Matías valoraba la imagen, la consideraba fundamental, pero sin llegar nunca a descuidar los valores del alma. Dicen de él que era difícil encontrar a alguien que tuviera mejor corazón, más generoso, dispuesto siempre a hacerle un favor a los amigos. Por su oficina, en la secretaría del Gobierno Civil de la calle de Arapiles, pasaban a diario los conocidos a pedirle su colaboración para lo que fuera, si estaba en sus manos. 



Matías Pérez era todo un personaje en la Almería de los años sesenta, un tiempo de profundos cambios en la sociedad, pero un tiempo que a él se le quedaba estrecho como también se le quedaba pequeña la ciudad en la que le tocó vivir. Aprendió a no escuchar los comentarios sobre su masculinidad y a mostrarse tal y como era, con sus gestos diferentes y con su profunda bondad. 



Cuentan los que lo conocieron, que daba alegría cruzarse por la mañana con él cuando iba camino del trabajo, llevando en la boca esa sonrisa contagiosa que compartía con todo el mundo para hacer de la vida un camino más agradable.



Matías Pérez era un hombre apasionado que se enfrentaba a la vida con la mejor cara que tenía, que respondía a las adversidades con un gesto amable y solía cumplir casi todos los objetivos que se marcaba. Aquel verano de 1965, el que refleja la fotografía, tenía la ilusión de echarse una fotografía con el Cordobés y movió todos los hilos para meterse entre bastidores en la Plaza de Toros y salir retratado al lado de su ídolo.



Matías decía que el Cordobés era un torero revolucionario, otro personaje adelantado a su tiempo que llegaba a las plazas con un viento nuevo, sugerente y contagioso, que atraía a la juventud. No solo se fotografió con el Cordobés, sino que también le puso la mano en el hombro como si acabara de conquistar una nueva amistad. Quería retratarse con el torero, pero con un gesto de cercanía, como si se conocieran de antes, no como aquellos aficionados que se acercaban a sus ídolos temblando por miedo a ser rechazados.

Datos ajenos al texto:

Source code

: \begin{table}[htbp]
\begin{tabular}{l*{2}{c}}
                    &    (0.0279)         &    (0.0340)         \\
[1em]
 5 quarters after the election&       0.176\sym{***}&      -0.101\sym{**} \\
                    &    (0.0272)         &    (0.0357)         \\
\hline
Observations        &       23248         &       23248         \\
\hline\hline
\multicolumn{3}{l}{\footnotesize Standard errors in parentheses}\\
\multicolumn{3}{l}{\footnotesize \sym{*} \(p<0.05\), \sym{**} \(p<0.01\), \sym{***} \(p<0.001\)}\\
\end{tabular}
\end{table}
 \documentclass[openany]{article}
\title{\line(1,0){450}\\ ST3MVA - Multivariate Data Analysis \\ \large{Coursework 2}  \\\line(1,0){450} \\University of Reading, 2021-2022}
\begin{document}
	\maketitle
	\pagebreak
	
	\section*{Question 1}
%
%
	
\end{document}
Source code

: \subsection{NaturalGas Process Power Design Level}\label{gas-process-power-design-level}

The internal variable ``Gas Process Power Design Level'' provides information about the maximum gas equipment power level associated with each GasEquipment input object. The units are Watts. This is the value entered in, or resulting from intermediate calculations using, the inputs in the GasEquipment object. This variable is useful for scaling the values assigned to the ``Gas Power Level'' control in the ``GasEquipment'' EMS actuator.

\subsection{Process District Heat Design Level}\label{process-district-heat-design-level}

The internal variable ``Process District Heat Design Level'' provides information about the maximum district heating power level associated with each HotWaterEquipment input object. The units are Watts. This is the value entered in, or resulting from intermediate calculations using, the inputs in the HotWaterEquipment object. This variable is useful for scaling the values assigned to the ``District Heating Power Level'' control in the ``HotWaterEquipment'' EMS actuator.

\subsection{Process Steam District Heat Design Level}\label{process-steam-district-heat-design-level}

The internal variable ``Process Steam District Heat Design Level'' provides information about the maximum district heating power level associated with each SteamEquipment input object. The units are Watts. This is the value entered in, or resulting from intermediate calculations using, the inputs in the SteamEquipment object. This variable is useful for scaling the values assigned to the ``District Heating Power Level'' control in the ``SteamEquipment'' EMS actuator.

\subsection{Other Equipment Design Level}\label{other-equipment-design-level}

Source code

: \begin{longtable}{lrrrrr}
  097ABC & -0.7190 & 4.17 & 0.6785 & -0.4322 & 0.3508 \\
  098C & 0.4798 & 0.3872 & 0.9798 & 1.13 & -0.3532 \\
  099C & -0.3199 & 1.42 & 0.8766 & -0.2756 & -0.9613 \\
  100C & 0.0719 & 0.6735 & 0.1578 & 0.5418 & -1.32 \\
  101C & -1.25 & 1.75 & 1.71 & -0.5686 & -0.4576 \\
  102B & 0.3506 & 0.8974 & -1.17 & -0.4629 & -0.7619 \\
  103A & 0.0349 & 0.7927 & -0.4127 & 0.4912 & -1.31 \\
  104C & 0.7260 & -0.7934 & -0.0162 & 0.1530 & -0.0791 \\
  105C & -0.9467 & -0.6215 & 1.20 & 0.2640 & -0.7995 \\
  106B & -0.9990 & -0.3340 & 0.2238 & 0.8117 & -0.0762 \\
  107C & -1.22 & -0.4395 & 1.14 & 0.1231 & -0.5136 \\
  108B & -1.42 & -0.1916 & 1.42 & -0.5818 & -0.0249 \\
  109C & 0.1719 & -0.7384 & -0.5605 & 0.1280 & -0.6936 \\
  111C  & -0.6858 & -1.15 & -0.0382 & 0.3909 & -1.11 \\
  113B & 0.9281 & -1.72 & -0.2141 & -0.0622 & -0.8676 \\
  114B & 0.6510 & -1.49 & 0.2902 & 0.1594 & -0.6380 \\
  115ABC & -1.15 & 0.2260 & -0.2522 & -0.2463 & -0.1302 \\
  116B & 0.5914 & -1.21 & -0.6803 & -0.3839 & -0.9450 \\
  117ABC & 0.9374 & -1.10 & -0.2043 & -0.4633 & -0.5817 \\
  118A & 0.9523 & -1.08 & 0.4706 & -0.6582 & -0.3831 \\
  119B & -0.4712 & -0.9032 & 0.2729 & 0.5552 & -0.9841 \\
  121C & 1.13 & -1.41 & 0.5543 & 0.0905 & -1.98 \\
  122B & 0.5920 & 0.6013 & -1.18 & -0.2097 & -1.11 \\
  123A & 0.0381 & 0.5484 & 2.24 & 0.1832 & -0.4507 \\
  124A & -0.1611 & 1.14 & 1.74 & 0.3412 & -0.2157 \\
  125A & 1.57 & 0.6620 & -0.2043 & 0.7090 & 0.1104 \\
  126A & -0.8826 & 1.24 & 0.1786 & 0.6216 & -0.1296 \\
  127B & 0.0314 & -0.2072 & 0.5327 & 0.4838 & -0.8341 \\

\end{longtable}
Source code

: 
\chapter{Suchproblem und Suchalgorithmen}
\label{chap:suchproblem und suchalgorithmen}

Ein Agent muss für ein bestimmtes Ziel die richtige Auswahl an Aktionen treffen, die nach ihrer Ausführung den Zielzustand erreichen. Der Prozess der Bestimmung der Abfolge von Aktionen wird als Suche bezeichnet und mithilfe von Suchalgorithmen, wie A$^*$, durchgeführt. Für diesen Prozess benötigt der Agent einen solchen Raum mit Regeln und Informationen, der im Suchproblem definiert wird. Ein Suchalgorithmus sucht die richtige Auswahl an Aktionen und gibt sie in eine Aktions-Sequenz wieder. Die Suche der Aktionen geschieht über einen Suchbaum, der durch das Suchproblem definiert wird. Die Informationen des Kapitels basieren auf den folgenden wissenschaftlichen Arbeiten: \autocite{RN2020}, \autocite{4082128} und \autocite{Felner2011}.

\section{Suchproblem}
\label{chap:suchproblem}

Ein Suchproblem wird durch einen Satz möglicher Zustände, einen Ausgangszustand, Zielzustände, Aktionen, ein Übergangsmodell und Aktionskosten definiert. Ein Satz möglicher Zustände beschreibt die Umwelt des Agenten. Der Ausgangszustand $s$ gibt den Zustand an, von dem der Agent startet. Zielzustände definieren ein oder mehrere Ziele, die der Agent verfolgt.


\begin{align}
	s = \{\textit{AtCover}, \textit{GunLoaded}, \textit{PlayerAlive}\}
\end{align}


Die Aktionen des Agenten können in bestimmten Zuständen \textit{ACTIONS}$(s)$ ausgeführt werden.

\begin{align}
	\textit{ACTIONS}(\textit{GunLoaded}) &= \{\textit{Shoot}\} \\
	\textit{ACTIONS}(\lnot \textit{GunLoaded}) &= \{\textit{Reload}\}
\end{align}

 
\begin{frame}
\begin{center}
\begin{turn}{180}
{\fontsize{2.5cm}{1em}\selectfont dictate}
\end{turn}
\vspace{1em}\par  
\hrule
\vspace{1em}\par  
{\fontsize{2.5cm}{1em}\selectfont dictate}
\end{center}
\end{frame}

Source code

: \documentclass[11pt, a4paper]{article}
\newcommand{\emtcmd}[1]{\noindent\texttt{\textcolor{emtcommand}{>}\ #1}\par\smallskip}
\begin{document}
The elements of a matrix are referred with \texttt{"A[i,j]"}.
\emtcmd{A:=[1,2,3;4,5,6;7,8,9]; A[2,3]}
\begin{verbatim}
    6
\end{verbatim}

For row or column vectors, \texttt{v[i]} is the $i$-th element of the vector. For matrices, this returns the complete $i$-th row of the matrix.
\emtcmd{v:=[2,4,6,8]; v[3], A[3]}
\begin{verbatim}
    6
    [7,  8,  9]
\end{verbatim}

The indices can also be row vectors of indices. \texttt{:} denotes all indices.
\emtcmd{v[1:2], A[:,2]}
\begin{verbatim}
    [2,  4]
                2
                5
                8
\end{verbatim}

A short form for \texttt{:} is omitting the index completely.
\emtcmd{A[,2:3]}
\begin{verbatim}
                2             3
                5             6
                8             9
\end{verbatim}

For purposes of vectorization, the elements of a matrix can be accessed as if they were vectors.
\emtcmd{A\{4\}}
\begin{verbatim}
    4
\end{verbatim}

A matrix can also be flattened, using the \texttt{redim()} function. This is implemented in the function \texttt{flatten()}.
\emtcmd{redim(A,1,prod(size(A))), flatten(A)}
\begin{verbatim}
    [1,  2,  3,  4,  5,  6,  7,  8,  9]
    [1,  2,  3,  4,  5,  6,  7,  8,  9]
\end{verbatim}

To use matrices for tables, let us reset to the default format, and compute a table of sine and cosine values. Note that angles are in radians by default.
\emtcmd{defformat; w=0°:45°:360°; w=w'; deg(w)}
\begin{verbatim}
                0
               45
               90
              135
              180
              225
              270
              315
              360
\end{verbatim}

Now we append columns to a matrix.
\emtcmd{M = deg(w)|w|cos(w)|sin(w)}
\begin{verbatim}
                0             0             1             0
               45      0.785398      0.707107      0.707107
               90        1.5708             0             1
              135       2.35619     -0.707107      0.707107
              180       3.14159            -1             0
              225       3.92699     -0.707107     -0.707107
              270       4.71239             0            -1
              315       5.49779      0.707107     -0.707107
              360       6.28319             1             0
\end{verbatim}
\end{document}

La otra gran pasión de Matías era el fútbol. Pertenecía a esa especie de aficionados que hacen del fútbol su filosofía de vida y que entregan los mejores años de su vida a batallar en las categorías modestas sin otra recompensa que sacar adelante un club a fuerza de sacrificio. La historia nos ha contado muchas veces que Matías Pérez Fernández fue el fundador del Hispania, que lo hizo en 1954 acompañado de su amigo y colaborar José García Ruiz, ‘Pepe Lápiz’, aunque la realidad es otra. En Almería ya se había puesto en marcha un equipo con el nombre de Hispania mucho antes, tan sólo unos meses después de terminar la guerra civil. Con ese nombre  sobrevivió durante años aguantando los temporales de la época más dura de la posguerra, desapareciendo y volviendo a renacer de sus cenizas. 

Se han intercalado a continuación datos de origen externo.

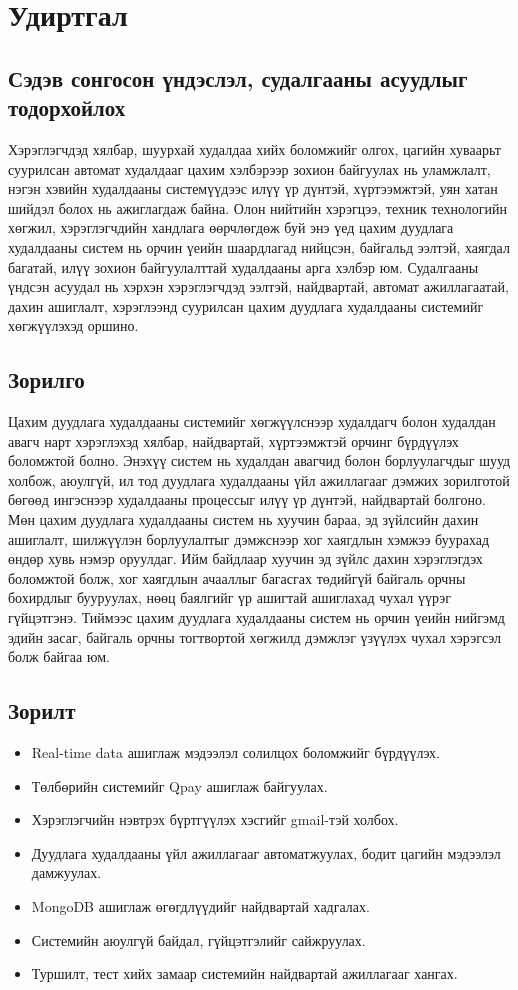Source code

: \chapter{Удиртгал}
\newpage
\section{Сэдэв сонгосон үндэслэл, судалгааны асуудлыг тодорхойлох}
Хэрэглэгчдэд хялбар, шуурхай худалдаа хийх боломжийг олгох, цагийн хуваарьт суурилсан автомат худалдааг цахим хэлбэрээр зохион байгуулах нь уламжлалт, нэгэн хэвийн худалдааны системүүдээс илүү үр дүнтэй, хүртээмжтэй, уян хатан шийдэл болох нь ажиглагдаж байна. Олон нийтийн хэрэгцээ, техник технологийн хөгжил, хэрэглэгчдийн хандлага өөрчлөгдөж буй энэ үед цахим дуудлага худалдааны систем нь орчин үеийн шаардлагад нийцсэн, байгальд ээлтэй, хаягдал багатай, илүү зохион байгуулалттай худалдааны арга хэлбэр юм. Судалгааны үндсэн асуудал нь хэрхэн хэрэглэгчдэд ээлтэй, найдвартай, автомат ажиллагаатай, дахин ашиглалт, хэрэглээнд суурилсан цахим дуудлага худалдааны системийг хөгжүүлэхэд оршино.

\section{Зорилго}
Цахим дуудлага худалдааны системийг хөгжүүлснээр худалдагч болон худалдан авагч нарт хэрэглэхэд хялбар, найдвартай, хүртээмжтэй орчинг бүрдүүлэх боломжтой болно. Энэхүү систем нь худалдан авагчид болон борлуулагчдыг шууд холбож, аюулгүй, ил тод дуудлага худалдааны үйл ажиллагааг дэмжих зорилготой бөгөөд ингэснээр худалдааны процессыг илүү үр дүнтэй, найдвартай болгоно. Мөн цахим дуудлага худалдааны систем нь хуучин бараа, эд зүйлсийн дахин ашиглалт, шилжүүлэн борлуулалтыг дэмжснээр хог хаягдлын хэмжээ буурахад өндөр хувь нэмэр оруулдаг. Ийм байдлаар хуучин эд зүйлс дахин хэрэглэгдэх боломжтой болж, хог хаягдлын ачааллыг багасгах төдийгүй байгаль орчны бохирдлыг бууруулах, нөөц баялгийг үр ашигтай ашиглахад чухал үүрэг гүйцэтгэнэ. Тиймээс цахим дуудлага худалдааны систем нь орчин үеийн нийгэмд эдийн засаг, байгаль орчны тогтвортой хөгжилд дэмжлэг үзүүлэх чухал хэрэгсэл болж байгаа юм.

\section{Зорилт}
\begin{itemize}
    \item Real-time data ашиглаж мэдээлэл солилцох боломжийг бүрдүүлэх.
    \item Төлбөрийн системийг Qpay ашиглаж байгуулах.
    \item Хэрэглэгчийн нэвтрэх бүртгүүлэх хэсгийг gmail-тэй холбох.
    \item Дуудлага худалдааны үйл ажиллагааг автоматжуулах, бодит цагийн мэдээлэл дамжуулах.
    \item MongoDB ашиглаж өгөгдлүүдийг найдвартай хадгалах.
    \item Системийн аюулгүй байдал, гүйцэтгэлийг сайжруулах.
    \item Туршилт, тест хийх замаар системийн найдвартай ажиллагааг хангах.
\end{itemize}

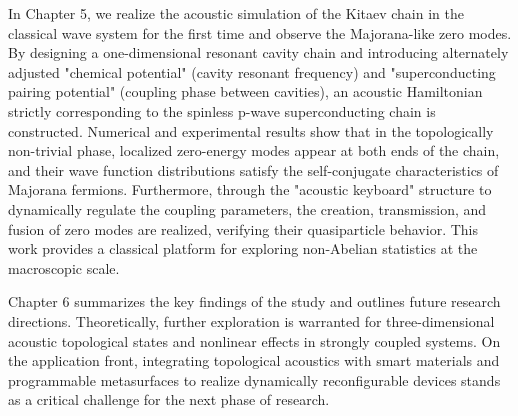 \documentclass[
    anonymous,              %
    type = doctor,
  ]{njuthesis}
\begin{document}
\begin{abstract*}
  In Chapter 5, we realize the acoustic simulation of the Kitaev chain in the classical wave system for the first time and observe the Majorana-like zero modes. By designing a one-dimensional resonant cavity chain and introducing alternately adjusted "chemical potential" (cavity resonant frequency) and "superconducting pairing potential" (coupling phase between cavities), an acoustic Hamiltonian strictly corresponding to the spinless p-wave superconducting chain is constructed. Numerical and experimental results show that in the topologically non-trivial phase, localized zero-energy modes appear at both ends of the chain, and their wave function distributions satisfy the self-conjugate characteristics of Majorana fermions. Furthermore, through the "acoustic keyboard" structure to dynamically regulate the coupling parameters, the creation, transmission, and fusion of zero modes are realized, verifying their quasiparticle behavior. This work provides a classical platform for exploring non-Abelian statistics at the macroscopic scale.
  
	Chapter 6 summarizes the key findings of the study and outlines future research directions. Theoretically, further exploration is warranted for three-dimensional acoustic topological states and nonlinear effects in strongly coupled systems. On the application front, integrating topological acoustics with smart materials and programmable metasurfaces to realize dynamically reconfigurable devices stands as a critical challenge for the next phase of research.
\end{abstract*}

\tableofcontents

\mainmatter








\end{document}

Fue en 1954 cuando Matías Pérez reorganizó el Hispania a través de un equipo que empezó a competir en categoría infantil en la temporada siguiente. El gran mérito de Matías Pérez fue que rescató el Hispania y lo fue integrando de tal forma en la ciudad que desde entonces formó parte de la historia de nuestro fútbol, no por los títulos que consiguiera, sino por la oportunidad que le dio a cientos de jóvenes de poder practicar al deporte de la manera más digna posible. 

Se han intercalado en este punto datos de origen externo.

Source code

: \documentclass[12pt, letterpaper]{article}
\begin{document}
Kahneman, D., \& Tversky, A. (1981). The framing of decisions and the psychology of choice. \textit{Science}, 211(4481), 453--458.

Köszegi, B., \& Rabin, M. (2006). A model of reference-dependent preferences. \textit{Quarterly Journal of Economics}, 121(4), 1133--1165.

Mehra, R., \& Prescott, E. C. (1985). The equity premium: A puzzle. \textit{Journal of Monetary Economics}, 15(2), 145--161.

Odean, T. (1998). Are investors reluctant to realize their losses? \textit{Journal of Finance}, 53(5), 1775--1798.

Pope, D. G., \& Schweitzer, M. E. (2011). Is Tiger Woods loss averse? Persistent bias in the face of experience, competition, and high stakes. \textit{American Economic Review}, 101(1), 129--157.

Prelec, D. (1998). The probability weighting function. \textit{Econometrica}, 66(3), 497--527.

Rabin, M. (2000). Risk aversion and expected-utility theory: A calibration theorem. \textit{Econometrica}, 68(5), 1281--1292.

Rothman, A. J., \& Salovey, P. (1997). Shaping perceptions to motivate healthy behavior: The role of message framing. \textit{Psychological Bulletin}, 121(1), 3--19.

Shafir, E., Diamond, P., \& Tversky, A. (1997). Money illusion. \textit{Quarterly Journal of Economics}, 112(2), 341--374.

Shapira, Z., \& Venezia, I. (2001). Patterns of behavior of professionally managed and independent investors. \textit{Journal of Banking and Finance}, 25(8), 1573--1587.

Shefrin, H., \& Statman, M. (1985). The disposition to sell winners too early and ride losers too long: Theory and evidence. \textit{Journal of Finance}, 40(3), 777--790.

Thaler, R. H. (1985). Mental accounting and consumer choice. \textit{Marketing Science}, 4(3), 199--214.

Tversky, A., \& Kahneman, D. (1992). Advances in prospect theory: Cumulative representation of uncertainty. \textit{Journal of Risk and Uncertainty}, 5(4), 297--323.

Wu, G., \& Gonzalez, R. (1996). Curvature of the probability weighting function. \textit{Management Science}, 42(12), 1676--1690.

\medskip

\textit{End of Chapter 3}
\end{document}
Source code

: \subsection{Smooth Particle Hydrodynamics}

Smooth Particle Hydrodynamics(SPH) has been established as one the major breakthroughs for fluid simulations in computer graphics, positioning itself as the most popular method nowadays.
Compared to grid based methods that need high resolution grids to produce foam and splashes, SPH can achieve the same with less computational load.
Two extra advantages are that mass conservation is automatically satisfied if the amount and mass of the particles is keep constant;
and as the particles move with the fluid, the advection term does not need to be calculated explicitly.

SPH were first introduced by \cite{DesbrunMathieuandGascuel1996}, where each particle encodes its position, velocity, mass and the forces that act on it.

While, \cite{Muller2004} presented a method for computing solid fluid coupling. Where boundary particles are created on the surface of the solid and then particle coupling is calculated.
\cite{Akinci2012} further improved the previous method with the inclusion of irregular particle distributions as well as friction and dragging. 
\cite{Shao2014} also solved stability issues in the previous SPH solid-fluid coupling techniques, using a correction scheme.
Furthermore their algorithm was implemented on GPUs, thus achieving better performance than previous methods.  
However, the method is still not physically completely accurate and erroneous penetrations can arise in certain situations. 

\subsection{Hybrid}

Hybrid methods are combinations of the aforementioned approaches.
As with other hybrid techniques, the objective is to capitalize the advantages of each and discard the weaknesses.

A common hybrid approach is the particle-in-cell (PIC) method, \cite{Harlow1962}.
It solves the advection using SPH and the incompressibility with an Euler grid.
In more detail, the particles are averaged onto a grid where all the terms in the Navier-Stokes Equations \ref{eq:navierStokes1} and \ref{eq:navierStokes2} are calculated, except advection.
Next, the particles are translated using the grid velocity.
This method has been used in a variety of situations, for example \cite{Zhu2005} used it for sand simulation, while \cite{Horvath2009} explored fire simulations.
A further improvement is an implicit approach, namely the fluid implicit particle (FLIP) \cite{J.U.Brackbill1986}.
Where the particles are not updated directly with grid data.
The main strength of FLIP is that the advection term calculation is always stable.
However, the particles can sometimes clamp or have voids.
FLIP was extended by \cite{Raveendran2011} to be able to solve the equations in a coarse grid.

Matías Pérez organizó un club sin apenas medios, tocando en una puerta y en otra, sacando un duro donde no lo había para que los niños pudieran tener sus equipaciones. No era  un presidente de despachos, sino un luchador con las manos manchadas de la cal. Su puesto estaba en la banda, pendiente en todo momento de que la organización fuera perfecta, que se cumplieran los horarios, que los árbitros fueran respetados, que a los niños no les faltara un bocadillo y un refresco después de cada partido.